Copy out all lines of the records in which the word "ogni" appears.

____ SOURCE MATERIAL

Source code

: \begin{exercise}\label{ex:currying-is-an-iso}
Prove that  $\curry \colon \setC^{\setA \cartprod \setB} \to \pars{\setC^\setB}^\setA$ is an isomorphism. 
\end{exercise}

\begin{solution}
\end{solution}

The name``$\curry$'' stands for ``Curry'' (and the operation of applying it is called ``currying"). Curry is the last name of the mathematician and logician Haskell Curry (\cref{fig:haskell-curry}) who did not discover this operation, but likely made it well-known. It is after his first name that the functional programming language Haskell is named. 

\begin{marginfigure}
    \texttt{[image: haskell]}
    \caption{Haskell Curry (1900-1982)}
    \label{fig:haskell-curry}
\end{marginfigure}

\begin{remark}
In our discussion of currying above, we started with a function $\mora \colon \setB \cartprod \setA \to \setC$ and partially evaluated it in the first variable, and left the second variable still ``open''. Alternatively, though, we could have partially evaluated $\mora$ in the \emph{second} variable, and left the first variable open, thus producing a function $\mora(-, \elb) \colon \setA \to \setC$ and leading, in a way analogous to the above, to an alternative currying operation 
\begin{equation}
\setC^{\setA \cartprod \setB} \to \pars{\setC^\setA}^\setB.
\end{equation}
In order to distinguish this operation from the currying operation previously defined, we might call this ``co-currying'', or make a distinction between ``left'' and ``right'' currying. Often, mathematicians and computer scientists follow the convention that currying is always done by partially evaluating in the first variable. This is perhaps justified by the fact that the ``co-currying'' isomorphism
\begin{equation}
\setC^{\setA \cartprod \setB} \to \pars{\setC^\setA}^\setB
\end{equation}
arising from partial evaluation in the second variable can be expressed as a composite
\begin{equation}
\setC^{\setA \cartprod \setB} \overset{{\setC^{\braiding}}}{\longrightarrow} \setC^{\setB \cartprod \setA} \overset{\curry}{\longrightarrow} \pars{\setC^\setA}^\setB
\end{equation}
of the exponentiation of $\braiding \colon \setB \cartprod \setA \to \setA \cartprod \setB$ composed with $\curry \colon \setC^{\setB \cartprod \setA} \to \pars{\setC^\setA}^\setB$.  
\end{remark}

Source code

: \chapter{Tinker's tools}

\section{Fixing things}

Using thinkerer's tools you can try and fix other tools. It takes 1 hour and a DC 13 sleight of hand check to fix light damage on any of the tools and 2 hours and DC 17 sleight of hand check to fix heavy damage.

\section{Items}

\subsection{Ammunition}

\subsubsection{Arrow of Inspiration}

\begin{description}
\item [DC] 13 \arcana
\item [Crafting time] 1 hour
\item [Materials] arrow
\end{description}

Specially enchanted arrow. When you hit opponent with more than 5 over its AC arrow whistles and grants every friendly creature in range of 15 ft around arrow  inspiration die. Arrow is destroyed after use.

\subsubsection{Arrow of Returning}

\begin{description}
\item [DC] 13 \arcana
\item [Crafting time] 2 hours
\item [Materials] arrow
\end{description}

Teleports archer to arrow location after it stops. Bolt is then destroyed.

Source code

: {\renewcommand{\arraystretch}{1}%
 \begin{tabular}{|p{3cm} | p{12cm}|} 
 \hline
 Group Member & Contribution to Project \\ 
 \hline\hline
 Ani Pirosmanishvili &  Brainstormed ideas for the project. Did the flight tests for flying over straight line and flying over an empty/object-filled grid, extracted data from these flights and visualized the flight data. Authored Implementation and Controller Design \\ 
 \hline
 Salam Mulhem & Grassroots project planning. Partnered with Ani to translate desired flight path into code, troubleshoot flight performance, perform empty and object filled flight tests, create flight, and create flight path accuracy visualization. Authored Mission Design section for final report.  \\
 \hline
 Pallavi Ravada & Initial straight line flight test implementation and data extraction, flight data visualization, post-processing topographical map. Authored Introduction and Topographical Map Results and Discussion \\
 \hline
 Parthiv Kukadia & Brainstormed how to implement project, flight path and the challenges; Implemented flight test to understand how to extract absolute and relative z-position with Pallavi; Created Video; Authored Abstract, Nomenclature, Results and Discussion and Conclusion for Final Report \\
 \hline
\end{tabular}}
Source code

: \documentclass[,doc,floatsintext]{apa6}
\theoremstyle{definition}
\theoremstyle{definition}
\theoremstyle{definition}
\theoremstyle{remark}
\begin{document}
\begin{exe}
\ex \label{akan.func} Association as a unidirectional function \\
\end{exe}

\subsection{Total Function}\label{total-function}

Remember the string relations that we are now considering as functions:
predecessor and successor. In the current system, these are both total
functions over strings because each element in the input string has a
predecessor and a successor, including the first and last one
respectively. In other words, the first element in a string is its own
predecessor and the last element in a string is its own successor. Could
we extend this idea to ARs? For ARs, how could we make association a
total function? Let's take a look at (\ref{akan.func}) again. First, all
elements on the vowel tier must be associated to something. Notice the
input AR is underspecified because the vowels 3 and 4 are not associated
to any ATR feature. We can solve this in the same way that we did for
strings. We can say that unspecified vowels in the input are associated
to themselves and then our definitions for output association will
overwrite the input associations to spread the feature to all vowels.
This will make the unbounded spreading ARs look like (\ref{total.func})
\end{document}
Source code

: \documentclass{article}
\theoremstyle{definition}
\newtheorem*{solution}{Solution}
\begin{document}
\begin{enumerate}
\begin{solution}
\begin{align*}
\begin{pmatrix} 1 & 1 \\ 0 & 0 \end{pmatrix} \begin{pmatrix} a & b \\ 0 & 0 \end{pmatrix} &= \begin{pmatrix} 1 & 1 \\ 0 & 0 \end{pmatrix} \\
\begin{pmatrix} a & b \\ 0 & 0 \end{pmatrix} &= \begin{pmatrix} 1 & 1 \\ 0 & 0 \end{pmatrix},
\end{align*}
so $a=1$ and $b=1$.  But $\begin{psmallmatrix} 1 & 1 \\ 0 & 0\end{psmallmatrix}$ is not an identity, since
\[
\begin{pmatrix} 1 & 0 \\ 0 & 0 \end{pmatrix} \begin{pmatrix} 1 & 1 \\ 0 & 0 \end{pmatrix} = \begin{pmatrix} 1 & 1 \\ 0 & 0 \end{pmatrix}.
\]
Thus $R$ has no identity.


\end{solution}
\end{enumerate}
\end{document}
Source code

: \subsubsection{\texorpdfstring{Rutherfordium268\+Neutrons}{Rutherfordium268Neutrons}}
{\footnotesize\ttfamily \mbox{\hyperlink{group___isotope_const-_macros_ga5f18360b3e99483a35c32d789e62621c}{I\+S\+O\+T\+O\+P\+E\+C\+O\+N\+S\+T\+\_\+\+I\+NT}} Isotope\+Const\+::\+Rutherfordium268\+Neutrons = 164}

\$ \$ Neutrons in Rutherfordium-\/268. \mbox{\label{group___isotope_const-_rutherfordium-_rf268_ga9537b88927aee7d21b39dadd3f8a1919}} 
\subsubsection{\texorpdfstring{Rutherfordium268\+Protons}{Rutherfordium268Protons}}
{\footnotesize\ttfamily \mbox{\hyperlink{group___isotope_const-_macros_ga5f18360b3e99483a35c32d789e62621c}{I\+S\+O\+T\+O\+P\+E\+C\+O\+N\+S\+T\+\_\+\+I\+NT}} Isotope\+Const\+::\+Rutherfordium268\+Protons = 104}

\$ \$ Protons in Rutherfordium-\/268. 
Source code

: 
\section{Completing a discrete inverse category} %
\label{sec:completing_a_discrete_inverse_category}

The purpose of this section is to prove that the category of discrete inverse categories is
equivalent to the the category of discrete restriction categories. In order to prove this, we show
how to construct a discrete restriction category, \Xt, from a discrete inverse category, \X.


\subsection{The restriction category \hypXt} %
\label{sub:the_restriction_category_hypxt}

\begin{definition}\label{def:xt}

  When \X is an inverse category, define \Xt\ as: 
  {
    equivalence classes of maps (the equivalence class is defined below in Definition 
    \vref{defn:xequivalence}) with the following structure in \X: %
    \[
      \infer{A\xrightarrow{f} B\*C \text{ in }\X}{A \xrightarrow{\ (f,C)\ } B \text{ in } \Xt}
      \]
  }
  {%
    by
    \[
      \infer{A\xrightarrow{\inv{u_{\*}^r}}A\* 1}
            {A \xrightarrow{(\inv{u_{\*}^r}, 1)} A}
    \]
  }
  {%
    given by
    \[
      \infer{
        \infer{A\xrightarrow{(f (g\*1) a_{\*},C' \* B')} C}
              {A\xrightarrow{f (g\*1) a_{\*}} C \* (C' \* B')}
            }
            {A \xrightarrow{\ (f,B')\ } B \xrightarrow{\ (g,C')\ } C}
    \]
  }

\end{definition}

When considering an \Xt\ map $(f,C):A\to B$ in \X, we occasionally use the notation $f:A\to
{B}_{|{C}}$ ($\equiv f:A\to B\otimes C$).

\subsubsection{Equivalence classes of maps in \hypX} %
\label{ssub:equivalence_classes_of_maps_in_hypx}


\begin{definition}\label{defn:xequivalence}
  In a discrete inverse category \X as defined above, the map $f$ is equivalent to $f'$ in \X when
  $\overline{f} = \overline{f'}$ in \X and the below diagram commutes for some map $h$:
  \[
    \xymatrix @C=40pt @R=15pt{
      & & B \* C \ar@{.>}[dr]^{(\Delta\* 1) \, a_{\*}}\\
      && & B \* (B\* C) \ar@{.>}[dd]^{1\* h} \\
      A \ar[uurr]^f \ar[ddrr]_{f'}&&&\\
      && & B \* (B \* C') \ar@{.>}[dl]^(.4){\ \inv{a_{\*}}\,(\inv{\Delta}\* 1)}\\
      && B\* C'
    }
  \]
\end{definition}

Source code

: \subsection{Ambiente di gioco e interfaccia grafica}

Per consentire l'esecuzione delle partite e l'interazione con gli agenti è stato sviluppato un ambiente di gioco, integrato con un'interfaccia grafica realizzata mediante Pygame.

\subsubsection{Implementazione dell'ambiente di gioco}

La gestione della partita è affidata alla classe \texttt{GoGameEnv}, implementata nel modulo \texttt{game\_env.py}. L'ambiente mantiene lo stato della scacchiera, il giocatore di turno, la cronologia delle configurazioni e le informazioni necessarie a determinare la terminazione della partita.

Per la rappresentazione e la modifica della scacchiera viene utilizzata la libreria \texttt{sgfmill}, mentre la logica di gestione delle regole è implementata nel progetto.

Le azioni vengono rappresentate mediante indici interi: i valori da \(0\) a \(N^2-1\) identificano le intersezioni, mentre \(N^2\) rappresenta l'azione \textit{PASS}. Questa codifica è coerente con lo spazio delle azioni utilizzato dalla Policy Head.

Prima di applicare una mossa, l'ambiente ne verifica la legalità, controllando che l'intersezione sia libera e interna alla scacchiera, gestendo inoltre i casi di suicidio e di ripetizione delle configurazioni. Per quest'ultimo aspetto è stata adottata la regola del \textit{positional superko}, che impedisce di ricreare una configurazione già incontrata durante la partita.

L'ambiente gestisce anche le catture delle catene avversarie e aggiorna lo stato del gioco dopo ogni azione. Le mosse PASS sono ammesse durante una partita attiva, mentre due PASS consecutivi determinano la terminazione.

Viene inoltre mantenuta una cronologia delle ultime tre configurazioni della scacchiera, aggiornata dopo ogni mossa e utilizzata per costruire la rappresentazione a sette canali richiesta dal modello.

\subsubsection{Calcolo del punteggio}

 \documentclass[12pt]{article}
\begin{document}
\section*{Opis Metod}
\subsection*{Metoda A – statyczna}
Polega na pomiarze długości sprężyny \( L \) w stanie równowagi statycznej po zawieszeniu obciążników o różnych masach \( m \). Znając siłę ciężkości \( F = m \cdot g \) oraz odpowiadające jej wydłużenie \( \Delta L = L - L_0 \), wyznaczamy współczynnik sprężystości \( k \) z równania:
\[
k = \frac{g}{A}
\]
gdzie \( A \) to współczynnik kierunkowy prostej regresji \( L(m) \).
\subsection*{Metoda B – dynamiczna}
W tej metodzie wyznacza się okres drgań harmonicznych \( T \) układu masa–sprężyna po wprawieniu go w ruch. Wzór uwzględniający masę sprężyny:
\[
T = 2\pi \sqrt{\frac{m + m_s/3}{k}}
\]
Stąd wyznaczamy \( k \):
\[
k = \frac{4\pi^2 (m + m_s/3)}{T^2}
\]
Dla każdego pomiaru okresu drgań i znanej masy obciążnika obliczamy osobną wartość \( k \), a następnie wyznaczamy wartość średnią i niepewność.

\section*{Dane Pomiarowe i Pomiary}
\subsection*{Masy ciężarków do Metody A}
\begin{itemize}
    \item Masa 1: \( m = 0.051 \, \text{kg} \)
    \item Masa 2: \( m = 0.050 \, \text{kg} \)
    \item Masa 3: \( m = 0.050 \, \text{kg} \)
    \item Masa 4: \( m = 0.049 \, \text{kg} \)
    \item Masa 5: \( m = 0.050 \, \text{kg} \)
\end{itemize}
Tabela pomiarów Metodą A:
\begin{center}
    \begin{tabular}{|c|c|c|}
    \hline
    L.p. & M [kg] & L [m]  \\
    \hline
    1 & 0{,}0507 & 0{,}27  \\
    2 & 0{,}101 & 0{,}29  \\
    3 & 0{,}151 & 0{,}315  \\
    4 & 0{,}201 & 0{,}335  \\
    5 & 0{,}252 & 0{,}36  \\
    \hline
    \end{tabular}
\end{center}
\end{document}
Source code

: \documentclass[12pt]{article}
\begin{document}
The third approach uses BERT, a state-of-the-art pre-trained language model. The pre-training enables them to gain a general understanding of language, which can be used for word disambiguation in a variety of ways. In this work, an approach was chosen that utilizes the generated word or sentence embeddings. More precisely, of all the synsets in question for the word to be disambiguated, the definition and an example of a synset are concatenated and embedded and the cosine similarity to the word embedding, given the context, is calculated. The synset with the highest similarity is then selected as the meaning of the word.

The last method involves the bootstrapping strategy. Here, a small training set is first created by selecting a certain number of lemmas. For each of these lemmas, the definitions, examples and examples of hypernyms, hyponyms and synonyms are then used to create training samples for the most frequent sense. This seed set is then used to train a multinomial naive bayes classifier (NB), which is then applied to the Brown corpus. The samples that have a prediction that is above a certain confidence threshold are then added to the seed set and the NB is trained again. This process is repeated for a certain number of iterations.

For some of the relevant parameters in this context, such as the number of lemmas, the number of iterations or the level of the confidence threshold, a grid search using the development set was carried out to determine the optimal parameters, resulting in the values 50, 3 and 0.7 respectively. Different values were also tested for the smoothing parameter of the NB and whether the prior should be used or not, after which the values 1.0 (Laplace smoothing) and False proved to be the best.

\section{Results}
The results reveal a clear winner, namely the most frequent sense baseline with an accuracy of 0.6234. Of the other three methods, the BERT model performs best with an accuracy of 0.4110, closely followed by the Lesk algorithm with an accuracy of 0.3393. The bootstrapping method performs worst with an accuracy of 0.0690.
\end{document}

________

## SOLUTION
L'ambiente gestisce anche le catture delle catene avversarie e aggiorna lo stato del gioco dopo ogni azione. Le mosse PASS sono ammesse durante una partita attiva, mentre due PASS consecutivi determinano la terminazione.
Viene inoltre mantenuta una cronologia delle ultime tre configurazioni della scacchiera, aggiornata dopo ogni mossa e utilizzata per costruire la rappresentazione a sette canali richiesta dal modello.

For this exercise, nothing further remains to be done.